-- Task inputs --
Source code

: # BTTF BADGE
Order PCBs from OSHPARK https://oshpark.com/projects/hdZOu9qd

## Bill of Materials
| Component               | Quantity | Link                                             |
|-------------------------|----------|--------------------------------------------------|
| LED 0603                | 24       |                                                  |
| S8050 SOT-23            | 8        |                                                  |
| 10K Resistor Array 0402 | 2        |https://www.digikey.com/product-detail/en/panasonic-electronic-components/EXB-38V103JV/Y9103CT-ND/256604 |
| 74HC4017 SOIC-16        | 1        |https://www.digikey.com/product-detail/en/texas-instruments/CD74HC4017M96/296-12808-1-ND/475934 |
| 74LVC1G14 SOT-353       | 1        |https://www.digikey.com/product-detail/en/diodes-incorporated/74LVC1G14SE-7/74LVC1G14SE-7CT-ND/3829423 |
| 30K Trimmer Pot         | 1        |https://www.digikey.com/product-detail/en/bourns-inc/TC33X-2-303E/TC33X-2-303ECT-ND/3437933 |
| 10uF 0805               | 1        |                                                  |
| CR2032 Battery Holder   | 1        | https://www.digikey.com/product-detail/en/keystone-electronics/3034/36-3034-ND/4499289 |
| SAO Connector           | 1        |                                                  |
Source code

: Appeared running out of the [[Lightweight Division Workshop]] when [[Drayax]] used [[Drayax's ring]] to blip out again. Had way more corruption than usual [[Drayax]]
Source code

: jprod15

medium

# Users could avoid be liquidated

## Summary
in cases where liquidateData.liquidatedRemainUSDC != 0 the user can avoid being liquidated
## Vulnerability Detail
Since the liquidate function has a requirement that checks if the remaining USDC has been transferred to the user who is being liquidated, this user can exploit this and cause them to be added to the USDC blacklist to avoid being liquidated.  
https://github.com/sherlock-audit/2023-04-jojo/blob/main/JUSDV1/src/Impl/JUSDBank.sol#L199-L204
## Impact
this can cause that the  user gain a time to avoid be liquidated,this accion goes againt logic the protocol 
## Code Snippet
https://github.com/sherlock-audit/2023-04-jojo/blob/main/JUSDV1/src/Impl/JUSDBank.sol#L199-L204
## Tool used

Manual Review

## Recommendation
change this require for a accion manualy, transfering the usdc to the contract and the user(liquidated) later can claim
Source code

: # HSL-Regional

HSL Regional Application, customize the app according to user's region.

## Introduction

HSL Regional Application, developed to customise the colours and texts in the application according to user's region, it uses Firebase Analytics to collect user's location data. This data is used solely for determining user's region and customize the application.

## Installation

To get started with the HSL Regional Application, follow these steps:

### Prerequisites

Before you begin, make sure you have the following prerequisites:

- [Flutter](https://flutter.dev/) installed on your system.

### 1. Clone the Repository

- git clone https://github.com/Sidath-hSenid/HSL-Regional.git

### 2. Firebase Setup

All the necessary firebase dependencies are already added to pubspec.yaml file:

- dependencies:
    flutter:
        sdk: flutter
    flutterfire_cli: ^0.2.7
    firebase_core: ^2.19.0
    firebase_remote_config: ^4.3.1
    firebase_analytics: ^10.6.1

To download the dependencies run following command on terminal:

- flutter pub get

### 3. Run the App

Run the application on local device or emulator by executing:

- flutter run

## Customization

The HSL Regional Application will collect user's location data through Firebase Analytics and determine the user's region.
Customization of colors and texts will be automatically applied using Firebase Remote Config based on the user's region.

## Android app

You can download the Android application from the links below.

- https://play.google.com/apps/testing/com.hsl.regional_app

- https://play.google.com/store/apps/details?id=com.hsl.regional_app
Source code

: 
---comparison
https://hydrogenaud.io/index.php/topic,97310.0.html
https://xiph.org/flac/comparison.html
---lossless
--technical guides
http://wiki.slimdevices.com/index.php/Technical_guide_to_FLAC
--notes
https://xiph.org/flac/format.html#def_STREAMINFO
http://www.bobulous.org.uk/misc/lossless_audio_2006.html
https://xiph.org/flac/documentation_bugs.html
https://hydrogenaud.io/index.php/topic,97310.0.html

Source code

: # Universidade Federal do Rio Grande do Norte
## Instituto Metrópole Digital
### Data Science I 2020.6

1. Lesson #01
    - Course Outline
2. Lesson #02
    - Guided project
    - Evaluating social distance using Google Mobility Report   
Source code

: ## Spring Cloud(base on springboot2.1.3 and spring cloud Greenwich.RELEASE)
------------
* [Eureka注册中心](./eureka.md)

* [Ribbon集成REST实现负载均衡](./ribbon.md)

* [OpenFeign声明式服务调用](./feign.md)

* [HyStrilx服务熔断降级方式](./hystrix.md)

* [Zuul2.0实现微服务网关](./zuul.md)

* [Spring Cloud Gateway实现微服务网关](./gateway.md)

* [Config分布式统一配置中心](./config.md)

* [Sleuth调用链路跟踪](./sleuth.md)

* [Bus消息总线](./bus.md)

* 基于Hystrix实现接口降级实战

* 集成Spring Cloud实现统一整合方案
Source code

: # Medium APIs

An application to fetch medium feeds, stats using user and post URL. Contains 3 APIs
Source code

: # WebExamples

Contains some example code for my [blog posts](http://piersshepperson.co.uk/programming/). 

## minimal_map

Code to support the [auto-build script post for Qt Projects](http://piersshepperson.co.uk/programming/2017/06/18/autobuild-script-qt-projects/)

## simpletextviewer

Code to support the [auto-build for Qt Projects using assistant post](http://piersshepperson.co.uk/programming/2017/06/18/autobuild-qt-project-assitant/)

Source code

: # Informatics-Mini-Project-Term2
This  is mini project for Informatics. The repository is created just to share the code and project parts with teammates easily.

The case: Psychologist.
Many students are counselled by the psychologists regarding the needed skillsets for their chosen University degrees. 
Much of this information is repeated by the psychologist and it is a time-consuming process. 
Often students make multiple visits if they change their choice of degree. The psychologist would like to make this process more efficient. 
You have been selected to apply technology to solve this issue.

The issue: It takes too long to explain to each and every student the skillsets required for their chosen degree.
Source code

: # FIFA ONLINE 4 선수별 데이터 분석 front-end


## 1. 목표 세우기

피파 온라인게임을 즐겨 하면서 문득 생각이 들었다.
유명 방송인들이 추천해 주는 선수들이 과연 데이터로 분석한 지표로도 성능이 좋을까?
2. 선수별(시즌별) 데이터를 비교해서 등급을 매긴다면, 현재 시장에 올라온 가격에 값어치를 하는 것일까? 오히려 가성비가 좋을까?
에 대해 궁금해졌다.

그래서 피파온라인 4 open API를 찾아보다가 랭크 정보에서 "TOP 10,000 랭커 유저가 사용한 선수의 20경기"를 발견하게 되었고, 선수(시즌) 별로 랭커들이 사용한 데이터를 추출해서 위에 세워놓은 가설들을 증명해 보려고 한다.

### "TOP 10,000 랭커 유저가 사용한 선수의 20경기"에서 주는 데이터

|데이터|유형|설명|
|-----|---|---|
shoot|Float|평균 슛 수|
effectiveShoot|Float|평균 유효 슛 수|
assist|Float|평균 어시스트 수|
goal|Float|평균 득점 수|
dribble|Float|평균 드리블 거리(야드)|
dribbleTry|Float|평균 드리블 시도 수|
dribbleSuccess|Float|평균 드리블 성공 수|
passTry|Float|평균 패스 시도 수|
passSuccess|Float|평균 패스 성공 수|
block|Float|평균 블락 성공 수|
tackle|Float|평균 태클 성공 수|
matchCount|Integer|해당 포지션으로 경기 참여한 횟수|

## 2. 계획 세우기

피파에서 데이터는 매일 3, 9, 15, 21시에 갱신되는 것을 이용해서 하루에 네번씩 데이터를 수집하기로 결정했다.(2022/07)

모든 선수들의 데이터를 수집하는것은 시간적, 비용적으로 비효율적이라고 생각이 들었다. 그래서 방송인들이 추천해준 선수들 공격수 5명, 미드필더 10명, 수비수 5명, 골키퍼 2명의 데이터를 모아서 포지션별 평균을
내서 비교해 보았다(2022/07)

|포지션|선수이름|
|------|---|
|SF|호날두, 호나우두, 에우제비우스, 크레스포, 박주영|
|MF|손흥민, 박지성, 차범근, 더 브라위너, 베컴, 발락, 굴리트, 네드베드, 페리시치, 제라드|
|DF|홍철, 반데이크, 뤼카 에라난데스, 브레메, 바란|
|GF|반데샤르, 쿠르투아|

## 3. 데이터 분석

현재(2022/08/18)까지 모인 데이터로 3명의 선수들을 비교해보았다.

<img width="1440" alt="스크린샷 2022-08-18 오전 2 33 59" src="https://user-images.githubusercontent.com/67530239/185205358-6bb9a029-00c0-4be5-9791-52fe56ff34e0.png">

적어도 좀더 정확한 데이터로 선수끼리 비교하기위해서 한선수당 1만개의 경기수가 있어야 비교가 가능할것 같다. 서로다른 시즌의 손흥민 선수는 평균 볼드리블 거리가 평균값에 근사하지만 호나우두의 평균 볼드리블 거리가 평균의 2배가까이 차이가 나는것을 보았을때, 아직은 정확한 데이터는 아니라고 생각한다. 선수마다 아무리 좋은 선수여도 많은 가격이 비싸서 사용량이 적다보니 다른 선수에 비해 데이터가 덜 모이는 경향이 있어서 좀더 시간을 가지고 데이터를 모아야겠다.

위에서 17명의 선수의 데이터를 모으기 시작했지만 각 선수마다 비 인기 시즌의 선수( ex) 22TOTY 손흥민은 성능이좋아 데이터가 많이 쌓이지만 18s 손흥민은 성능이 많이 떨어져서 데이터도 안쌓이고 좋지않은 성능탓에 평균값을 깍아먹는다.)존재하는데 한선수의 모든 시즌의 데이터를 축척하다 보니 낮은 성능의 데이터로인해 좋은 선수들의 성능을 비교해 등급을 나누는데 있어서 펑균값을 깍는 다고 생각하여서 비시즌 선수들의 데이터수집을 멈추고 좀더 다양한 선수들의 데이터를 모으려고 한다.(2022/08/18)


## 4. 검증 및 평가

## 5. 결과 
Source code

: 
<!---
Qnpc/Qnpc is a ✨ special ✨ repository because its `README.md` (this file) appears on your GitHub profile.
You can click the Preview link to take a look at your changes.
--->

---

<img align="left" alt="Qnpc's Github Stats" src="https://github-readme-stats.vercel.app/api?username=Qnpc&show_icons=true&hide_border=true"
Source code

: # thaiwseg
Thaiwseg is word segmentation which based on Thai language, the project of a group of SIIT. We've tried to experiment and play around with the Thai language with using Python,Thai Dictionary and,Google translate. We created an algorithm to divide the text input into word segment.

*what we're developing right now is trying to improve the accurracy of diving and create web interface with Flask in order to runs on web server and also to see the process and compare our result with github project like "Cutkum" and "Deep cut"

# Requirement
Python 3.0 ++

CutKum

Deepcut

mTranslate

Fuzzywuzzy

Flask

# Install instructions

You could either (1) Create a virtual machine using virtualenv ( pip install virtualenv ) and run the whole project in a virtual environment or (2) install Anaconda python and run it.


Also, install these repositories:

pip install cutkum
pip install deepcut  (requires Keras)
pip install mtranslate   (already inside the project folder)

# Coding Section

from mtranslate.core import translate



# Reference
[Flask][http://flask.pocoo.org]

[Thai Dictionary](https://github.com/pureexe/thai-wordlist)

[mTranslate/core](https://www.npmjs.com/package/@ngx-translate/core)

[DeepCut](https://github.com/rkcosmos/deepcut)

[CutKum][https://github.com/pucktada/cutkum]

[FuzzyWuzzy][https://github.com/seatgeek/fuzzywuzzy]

-- What this task involves --
Return exactly, and only, the lines from the start of the listing through the line with "in cases where".

-- Finished exercise --
Source code

: # BTTF BADGE
Order PCBs from OSHPARK https://oshpark.com/projects/hdZOu9qd

## Bill of Materials
| Component               | Quantity | Link                                             |
|-------------------------|----------|--------------------------------------------------|
| LED 0603                | 24       |                                                  |
| S8050 SOT-23            | 8        |                                                  |
| 10K Resistor Array 0402 | 2        |https://www.digikey.com/product-detail/en/panasonic-electronic-components/EXB-38V103JV/Y9103CT-ND/256604 |
| 74HC4017 SOIC-16        | 1        |https://www.digikey.com/product-detail/en/texas-instruments/CD74HC4017M96/296-12808-1-ND/475934 |
| 74LVC1G14 SOT-353       | 1        |https://www.digikey.com/product-detail/en/diodes-incorporated/74LVC1G14SE-7/74LVC1G14SE-7CT-ND/3829423 |
| 30K Trimmer Pot         | 1        |https://www.digikey.com/product-detail/en/bourns-inc/TC33X-2-303E/TC33X-2-303ECT-ND/3437933 |
| 10uF 0805               | 1        |                                                  |
| CR2032 Battery Holder   | 1        | https://www.digikey.com/product-detail/en/keystone-electronics/3034/36-3034-ND/4499289 |
| SAO Connector           | 1        |                                                  |
Source code

: Appeared running out of the [[Lightweight Division Workshop]] when [[Drayax]] used [[Drayax's ring]] to blip out again. Had way more corruption than usual [[Drayax]]
Source code

: jprod15

medium

# Users could avoid be liquidated

## Summary
in cases where liquidateData.liquidatedRemainUSDC != 0 the user can avoid being liquidated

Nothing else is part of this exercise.